The necessary course must be set now. Our goal is to achieve the German and European climate targets efficiently, reliably and in a socially just and equitable manner. To achieve this, the implementation strategy for climate neutrality must be designed more consistently, coherently and transparently than in the past and must be put into action quickly. In accordance with the recommendations of the Leopoldina, it should follow three guidelines:
- The binding targets agreed at European level on the basis of the Paris Climate Agreement must be effectively achieved.
- This must be done in a socially balanced way and not at the expense of individual groups or regions.
- For this purpose, those instruments should be selected that entail the lowest possible economic costs.
Triggering a surge in innovation and investment
Innovation will play a decisive role in achieving climate neutrality and enabling sustainable growth. Across all sectors, the process of decarbonisation requires technological leaps that must be driven forward with greater vigour. This will also enable us to strengthen our competitiveness in the global markets for climate-friendly technologies in the future.
Germany and Europe must use their advantageous positions to become world market leaders in climate protection technologies. The opportunities are enormous: according to a Capgemini study, a consistent focus on climate innovation would generate €802 billion in additional gross value added in Europe and 11.6 million additional jobs. At the same time, the International Energy Agency has calculated that ”almost half of all the additional emissions reductions in 2050 relative to current policy plans would be from technologies that have not yet reached the market today.” The current pace of innovation therefore urgently needs to be increased by shortening and accelerating innovation cycles, especially in the areas of research and development, as well as the demonstration and scaling up of these technologies in the market.
It must be the goal of far-sighted politics to immediately create reliable and technologically open framework conditions that consistently promote climate-friendly innovations. The underlying guiding principle should be: climate-friendly economic activity and behaviour should be economically viable.
In the spirit of a social and ecological market economy, we must give the path to climate neutrality a binding framework. For the necessary massive acceleration of climate innovations, we need an overall concept that is open to sustainable technologies and consists of market-based instruments such as emissions trading, support measures, regulation and a reform of taxes, levies, charges and fees that are CO2-oriented. Ideally, a global or at least European CO2 price for all sectors is of crucial importance. The revenues generated from this must in turn be used to support the transformation process.

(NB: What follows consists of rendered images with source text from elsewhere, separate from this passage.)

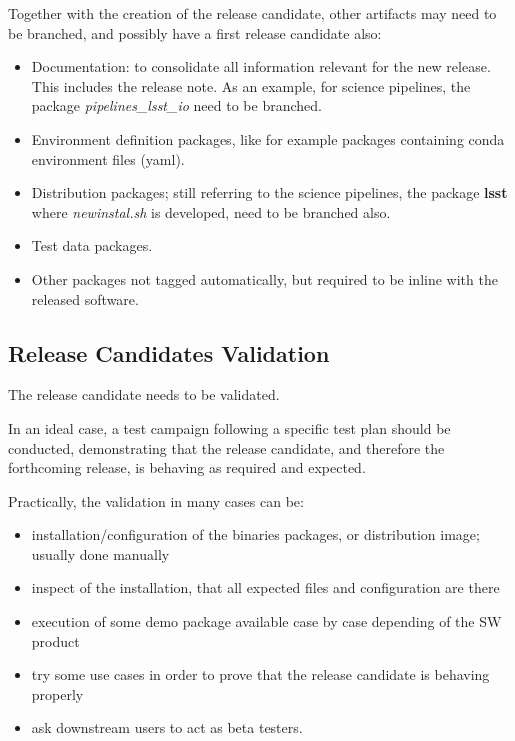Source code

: Together with the creation of the release candidate, other artifacts may need to be branched, and possibly have a first release candidate also:

\begin{itemize}
\item Documentation: to consolidate all information relevant for the new release. This includes the release note. 
As an example, for science pipelines, the package \textit{pipelines\_lsst\_io} need to be branched.
\item  Environment definition packages, like for example packages containing conda environment files (yaml).
\item  Distribution packages; still referring to the science pipelines, the package \textbf{lsst}  where \textit{newinstal.sh} is developed, need to be branched also.
\item Test data packages.
\item Other packages not tagged automatically, but required to be inline with the released software.
\end{itemize}


\subsection{Release Candidates Validation} \label{sec:rcvalidation}

The release candidate needs to be validated.

In an ideal case, a test campaign following a specific test plan should be conducted, demonstrating that the release candidate, and therefore the forthcoming release, is behaving as required and expected.

Practically, the validation in many cases can be:

\begin{itemize}
\item installation/configuration of the binaries packages, or distribution image; usually done manually
\item inspect of the installation, that all expected files and configuration are there
\item execution of some demo package available case by case depending of the SW product
\item try some use cases in order to prove that the release candidate is behaving properly
\item ask downstream users to act as beta testers.
\end{itemize}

This leads to central questions that we must answer urgently, with socially sustainable concepts:
- How can an effective CO2 certificate trade for all sectors and a climate protection-consistent reform of the tax and levy system be designed and implemented?
- What steps are needed for a cross-border CO2 price signal from the EU with other states such as the USA, Australia, China and Japan to strive towards a global CO2 price that complies with trade law?
- How do we achieve effective international climate protection and prevent emissions from merely being shifted to other states and regions?
- What instruments and incentives do we need for a competitive, accelerated expansion of renewable energies and the strengthening of the integration of different sectors in the energy industry (sector coupling)?
- How can we shorten innovation cycles, create a market framework for climate-neutral gases, especially hydrogen, and build and develop the necessary infrastructure for this?
- How can the application of digitalisation be used to promote the goal of climate protection, and make our energy systems and markets more transparent, efficient, and innovative?
EPICO KlimaInnovation is taking on the task of providing policy-makers with solutions to these and other issues and contributing to their implementation.